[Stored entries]
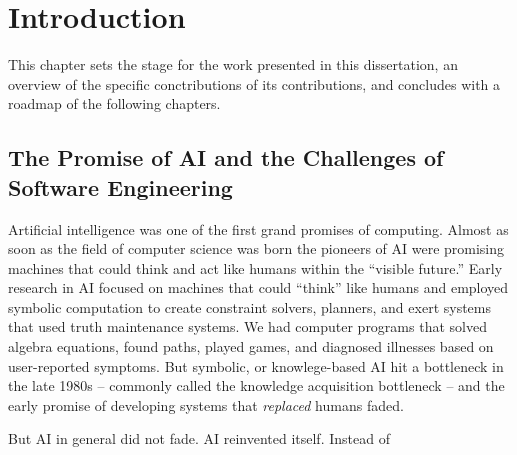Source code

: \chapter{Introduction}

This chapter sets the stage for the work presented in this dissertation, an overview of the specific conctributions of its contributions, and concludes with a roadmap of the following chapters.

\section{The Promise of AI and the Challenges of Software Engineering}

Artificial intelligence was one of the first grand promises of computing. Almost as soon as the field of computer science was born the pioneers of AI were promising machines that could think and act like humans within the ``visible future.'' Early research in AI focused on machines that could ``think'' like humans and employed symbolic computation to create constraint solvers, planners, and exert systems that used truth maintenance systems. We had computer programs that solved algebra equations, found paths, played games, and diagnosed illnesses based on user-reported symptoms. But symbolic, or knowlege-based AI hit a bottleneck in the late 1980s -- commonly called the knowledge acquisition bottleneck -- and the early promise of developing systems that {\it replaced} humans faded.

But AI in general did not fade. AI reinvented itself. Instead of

What is being asked: Keep the pictures out and repeat exactly the lines from the beginning of the data through the line that contains "Promise of AI", both ends included.

Final answer:
Source code

: \chapter{Introduction}

This chapter sets the stage for the work presented in this dissertation, an overview of the specific conctributions of its contributions, and concludes with a roadmap of the following chapters.

\section{The Promise of AI and the Challenges of Software Engineering}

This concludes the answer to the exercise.